HEre is the transcript...


Hi I'm Catrin, 

Today we're going to learn how to approach the unseen poetry in the GCSE exam. So you're sitting in the exam room and you are presented with a poem you've never seen before.  The first thing you need to do is read that poem; read the poem, read the title and read who the poet is. Then read the poem again, don't pick up your pencil, just read it and see what you can take from it. And then read the poem for the third time. On this third time pick up your pencil circle any words that you think are important, any rhyming structures and then you can proceed and write about it. When you want to think about writing about the poem, you want to think about the content. So what is being said in the poem? Now, this isn't the most important thing, but it is important that you understand something about the content of the poem if you're going to write about it. Don't worry if you don't get everything that's fine. So you want to be thinking about the content. Is it a poem from a sister to another sister? Is someone writing about their experience with the war? Is someone writing about going shopping? What's happening in the poem? 

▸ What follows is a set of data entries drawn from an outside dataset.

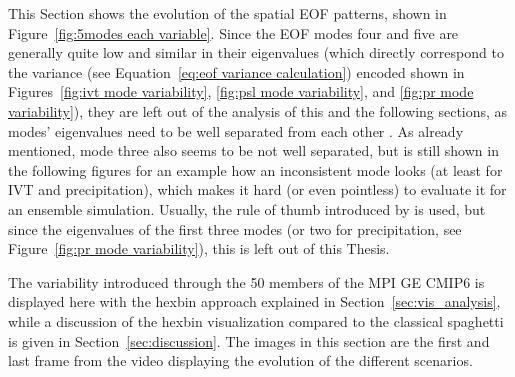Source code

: This Section shows the evolution of the spatial EOF patterns, shown in Figure~\ref{fig:5modes each variable}. 
Since the EOF modes four and five are generally quite low and similar in their eigenvalues (which directly correspond to the variance (see Equation~\ref{eq:eof variance calculation}) encoded shown in Figures~\ref{fig:ivt mode variability}, \ref{fig:psl mode variability}, and \ref{fig:pr mode variability}), they are left out of the analysis of this and the following sections, as modes' eigenvalues need to be well separated from each other \cite{hannachi_empirical_2007}. 
As already mentioned, mode three also seems to be not well separated, but is still shown in the following figures for an example how an inconsistent mode looks (at least for IVT and precipitation), which makes it hard (or even pointless) to evaluate it for an ensemble simulation.  
Usually, the rule of thumb introduced by  is used, but since the eigenvalues of the first three modes (or two for precipitation, see Figure~\ref{fig:pr mode variability}), this is left out of this Thesis. 

The variability introduced through the 50 members of the MPI GE CMIP6 is displayed here with the hexbin approach explained in Section~\ref{sec:vis_analysis}, while a discussion of the hexbin visualization compared to the classical spaghetti is given in Section~\ref{sec:discussion}.
The images in this section are the first and last frame from the video displaying the evolution of the different scenarios.  

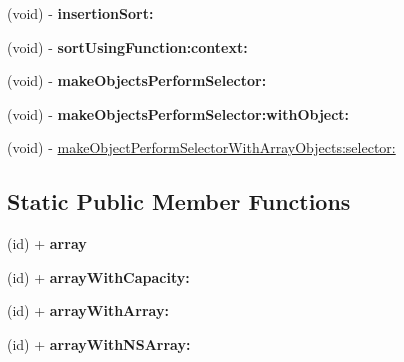 \begin{DoxyCompactItemize}
\item 
\hypertarget{interface_c_c_array_abb5b238dc39497d5585ecf39bee1b5de}{(void) -\/ {\bfseries insertion\-Sort\-:}}\label{interface_c_c_array_abb5b238dc39497d5585ecf39bee1b5de}

\item 
\hypertarget{interface_c_c_array_a730e39ec33282f1ba4e6cb9775e95a19}{(void) -\/ {\bfseries sort\-Using\-Function\-:context\-:}}\label{interface_c_c_array_a730e39ec33282f1ba4e6cb9775e95a19}

\item 
\hypertarget{interface_c_c_array_af0770ec1b5b1fcee0c6110a79619c61b}{(void) -\/ {\bfseries make\-Objects\-Perform\-Selector\-:}}\label{interface_c_c_array_af0770ec1b5b1fcee0c6110a79619c61b}

\item 
\hypertarget{interface_c_c_array_a80521d9e9e8542746aea5749416724d9}{(void) -\/ {\bfseries make\-Objects\-Perform\-Selector\-:with\-Object\-:}}\label{interface_c_c_array_a80521d9e9e8542746aea5749416724d9}

\item 
(void) -\/ \hyperlink{interface_c_c_array_a62fe0aecfe4e90d6f523cf892aedd867}{make\-Object\-Perform\-Selector\-With\-Array\-Objects\-:selector\-:}
\end{DoxyCompactItemize}
\subsection*{Static Public Member Functions}
\begin{DoxyCompactItemize}
\item 
\hypertarget{interface_c_c_array_adb9a21a6ad7ccadb0dfccebf55af3b49}{(id) + {\bfseries array}}\label{interface_c_c_array_adb9a21a6ad7ccadb0dfccebf55af3b49}

\item 
\hypertarget{interface_c_c_array_aad7075d0c7454da1db61e6cff05f8731}{(id) + {\bfseries array\-With\-Capacity\-:}}\label{interface_c_c_array_aad7075d0c7454da1db61e6cff05f8731}

\item 
\hypertarget{interface_c_c_array_a96875d9857776b088eb5f1445c942000}{(id) + {\bfseries array\-With\-Array\-:}}\label{interface_c_c_array_a96875d9857776b088eb5f1445c942000}

\item 
\hypertarget{interface_c_c_array_a76704f419abf246919d45c43ea059a43}{(id) + {\bfseries array\-With\-N\-S\-Array\-:}}\label{interface_c_c_array_a76704f419abf246919d45c43ea059a43}

\end{DoxyCompactItemize}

Connected to the content is the theme. Is there a certain thing that the writer is trying to get the reader to think about?  The poet might have a specific agenda that he or she wants to approach. Are they talking about global warming? Are they talking about love? Are they talking about upset feelings? What are they talking about? The content and the theme are preliminary; they're the things you need to do at the start. But then you need to do get to it. You need to be thinking about the mood of the poem. Is it happy? Is it sad? How does it make you feel? When you read that poem for the first time, how did I make you feel? It can be a very personal response, but that personal response can aid you in your later writing. 

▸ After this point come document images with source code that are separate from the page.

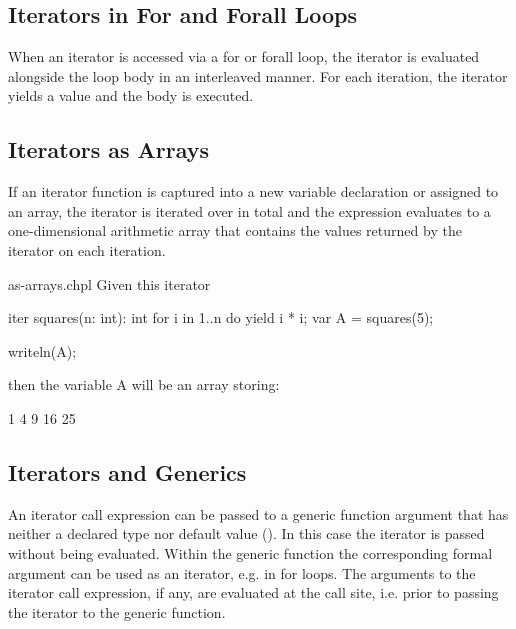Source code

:\subsection{Iterators in For and Forall Loops}
\label{Iterators_in_For_and_Forall_Loops}

When an iterator is accessed via a for or forall loop, the iterator is
evaluated alongside the loop body in an interleaved manner.  For each
iteration, the iterator yields a value and the body is executed.

\subsection{Iterators as Arrays}
\label{Iterators_as_Arrays}

If an iterator function is captured into a new variable declaration or
assigned to an array, the iterator is iterated over in total and the
expression evaluates to a one-dimensional arithmetic array that
contains the values returned by the iterator on each iteration.
\begin{chapelexample}{as-arrays.chpl}
Given this iterator
\begin{chapel}
iter squares(n: int): int {
  for i in 1..n do
    yield i * i;
}
var A = squares(5);
\end{chapel}
\begin{chapelpost}
writeln(A);
\end{chapelpost}
then the variable A will be an array storing:
\begin{chapelprintoutput}
1 4 9 16 25
\end{chapelprintoutput}
\end{chapelexample}

\subsection{Iterators and Generics}
\label{Iterators_and_Generics}

An iterator call expression can be passed to a generic function argument that
has neither a declared type nor default value
().
In this case the iterator is passed without being evaluated.
Within the generic function the corresponding formal argument
can be used as an iterator, e.g. in for loops.
The arguments to the iterator call expression, if any, are evaluated
at the call site, i.e. prior to passing the iterator to the generic function.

Then you need to approach three main things; form and structure, language used in the poem, and imagery. So when you're sitting down in the exam with your pencil waiting to go through the poem again, these are the three things you want to be looking out for. Firstly, what is the form of the poem? Is it one long verse/one stanza? Or is it four? Is it five? And why do you think that might be? If it's two perhaps there is a shift between the two verses. Perhaps one is happy and the other is sad. Perhaps the reader finds out something halfway through, sorry the writer... So, what is the form? That's really important to understand the structure of the poem. Then we talk about the structure, you need to think about any shifts that happen throughout. Does it start addressing the reader directly and then the end is more personal? Is it very open the whole way through? What's the structure of the poem? These two can really help you get your head around what the poem is trying to say.  Another thing that's quite important is in the form and structure section is rhyme. As you know, poems do not have to rhyme but they sometimes do, and if they do, why is the poet made that decision? Why are they rhyming? Does it create pace? Does it make it seem more lyrical/poetic? That's really important to think about, but remember, poems that have to rhyme.

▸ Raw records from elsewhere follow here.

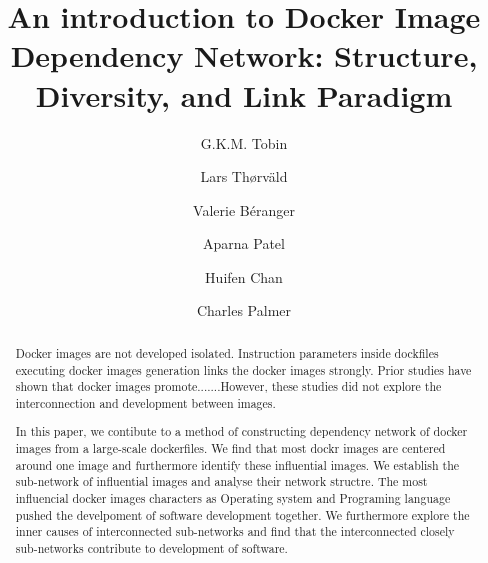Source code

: \documentclass[sigconf]{acmart}
\begin{document}
\title{An introduction to Docker Image Dependency Network: Structure, Diversity, and Link Paradigm}


\author{G.K.M. Tobin}
\authornotemark[1]

\author{Lars Th{\o}rv{\"a}ld}

\author{Valerie B\'eranger}

\author{Aparna Patel}

\author{Huifen Chan}

\author{Charles Palmer}



\renewcommand{\shortauthors}{Trovato and Tobin, et al.}


\begin{abstract}
Docker images are not developed isolated. Instruction parameters inside dockfiles executing docker images generation links the docker images strongly. Prior studies have shown that docker images promote.......However, these studies did not explore the interconnection and development between images.

In this paper, we contibute to a method of constructing dependency network of docker images from a large-scale dockerfiles. We find that most dockr images are centered around one image and furthermore identify these influential images. We establish the sub-network of influential images and analyse their network structre. The most influencial docker images characters as Operating system and Programing language pushed the develpoment of software development together. We furthermore explore the inner causes of interconnected sub-networks and find that the interconnected closely sub-networks contribute to development of software.
\end{abstract}
\end{document}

Then onto language, the poem is made up of language and that can be really important to look at. You've got your nouns, adjectives, adverbs. What you need to do as an analyst is to think about the different ways that the poet has used language in this poem. Have they used a lot of verbs to make it a very exciting poem? Have they used short, small language to make the poem seem exciting, seem important, or perhaps even quite scary. Have they used everyday language like you'd use in the shop or have they used particularly descriptive, poetic language to describe a landscape. This is the language section, which is quite a big section when you think about English. Then the final section, imagery, is almost a bonus section. Sometimes in a poem the poet might decide to use a simile; comparing something to something else. For example, it was as black as night. Sometimes they may choose to use a metaphor describing the head teacher as a demon because they're scared of them. They might also choose to use personification and they're talking about how the kettle sang. The kettle doesn't really sing because it is an inanimate object. So those are three examples of uses of imagery that the poem could be using. You think about that. It's a bonus point because often the amount you said about form, structure and language will suffice. But imagery, if you can spot any imagery get it in there because it is really important.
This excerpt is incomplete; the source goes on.